[Extracted records]
== Segment start ==

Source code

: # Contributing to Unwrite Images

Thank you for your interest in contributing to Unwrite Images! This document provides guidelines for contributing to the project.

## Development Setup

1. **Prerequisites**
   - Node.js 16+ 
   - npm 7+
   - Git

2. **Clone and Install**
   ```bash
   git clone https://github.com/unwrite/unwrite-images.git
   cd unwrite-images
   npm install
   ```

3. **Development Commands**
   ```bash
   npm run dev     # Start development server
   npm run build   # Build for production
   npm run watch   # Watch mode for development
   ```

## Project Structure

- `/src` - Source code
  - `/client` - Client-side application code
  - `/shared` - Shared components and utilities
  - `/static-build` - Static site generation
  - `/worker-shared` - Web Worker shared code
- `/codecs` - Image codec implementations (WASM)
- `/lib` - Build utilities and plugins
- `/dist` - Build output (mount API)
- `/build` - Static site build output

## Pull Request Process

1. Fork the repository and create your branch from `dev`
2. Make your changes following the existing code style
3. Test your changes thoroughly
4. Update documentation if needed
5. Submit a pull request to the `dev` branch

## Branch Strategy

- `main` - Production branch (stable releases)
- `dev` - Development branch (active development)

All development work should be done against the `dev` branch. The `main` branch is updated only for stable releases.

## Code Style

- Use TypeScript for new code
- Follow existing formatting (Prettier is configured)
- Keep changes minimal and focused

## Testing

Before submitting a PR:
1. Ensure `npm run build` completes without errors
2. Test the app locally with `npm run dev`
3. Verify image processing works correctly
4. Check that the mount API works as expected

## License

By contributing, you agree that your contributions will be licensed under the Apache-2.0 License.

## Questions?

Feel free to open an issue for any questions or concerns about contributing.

== Segment end ==
== Segment start ==

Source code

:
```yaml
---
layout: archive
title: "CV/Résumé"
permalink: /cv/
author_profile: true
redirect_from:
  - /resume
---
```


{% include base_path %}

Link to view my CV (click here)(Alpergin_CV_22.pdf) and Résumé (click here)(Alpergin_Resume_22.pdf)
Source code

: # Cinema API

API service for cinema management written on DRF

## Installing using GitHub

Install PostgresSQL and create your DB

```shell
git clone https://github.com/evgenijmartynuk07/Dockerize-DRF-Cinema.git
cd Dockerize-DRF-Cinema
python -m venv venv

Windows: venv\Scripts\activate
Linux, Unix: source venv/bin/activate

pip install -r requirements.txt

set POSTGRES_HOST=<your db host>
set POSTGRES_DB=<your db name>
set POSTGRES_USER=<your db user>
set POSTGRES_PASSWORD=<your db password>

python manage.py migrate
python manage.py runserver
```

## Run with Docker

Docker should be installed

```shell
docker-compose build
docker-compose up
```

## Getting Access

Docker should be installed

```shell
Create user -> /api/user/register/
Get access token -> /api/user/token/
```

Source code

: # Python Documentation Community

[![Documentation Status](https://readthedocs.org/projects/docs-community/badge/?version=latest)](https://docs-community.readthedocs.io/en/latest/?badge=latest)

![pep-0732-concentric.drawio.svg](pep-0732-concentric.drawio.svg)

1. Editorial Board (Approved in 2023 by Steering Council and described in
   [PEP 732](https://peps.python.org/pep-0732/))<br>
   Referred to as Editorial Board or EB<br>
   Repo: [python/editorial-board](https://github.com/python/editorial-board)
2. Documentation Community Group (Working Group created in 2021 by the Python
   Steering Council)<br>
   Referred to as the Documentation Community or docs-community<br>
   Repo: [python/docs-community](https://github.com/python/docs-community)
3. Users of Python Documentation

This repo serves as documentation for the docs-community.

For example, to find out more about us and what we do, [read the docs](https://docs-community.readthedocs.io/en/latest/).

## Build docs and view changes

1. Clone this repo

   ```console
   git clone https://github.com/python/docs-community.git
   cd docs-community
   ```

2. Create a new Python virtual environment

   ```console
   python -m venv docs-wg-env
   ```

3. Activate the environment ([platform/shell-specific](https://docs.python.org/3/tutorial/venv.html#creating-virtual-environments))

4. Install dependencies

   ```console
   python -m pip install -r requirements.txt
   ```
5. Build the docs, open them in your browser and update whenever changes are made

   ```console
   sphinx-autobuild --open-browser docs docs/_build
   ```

== Segment end ==

▶ _About this exercise_:
Starting with the line that holds "Client-side application code" and ending with the line that holds "branch (stable releases)", retype every line in the data above exactly, and nothing else.

▶ _Exercise response_:
  - `/client` - Client-side application code
  - `/shared` - Shared components and utilities
  - `/static-build` - Static site generation
  - `/worker-shared` - Web Worker shared code
- `/codecs` - Image codec implementations (WASM)
- `/lib` - Build utilities and plugins
- `/dist` - Build output (mount API)
- `/build` - Static site build output

## Pull Request Process

1. Fork the repository and create your branch from `dev`
2. Make your changes following the existing code style
3. Test your changes thoroughly
4. Update documentation if needed
5. Submit a pull request to the `dev` branch

## Branch Strategy

- `main` - Production branch (stable releases)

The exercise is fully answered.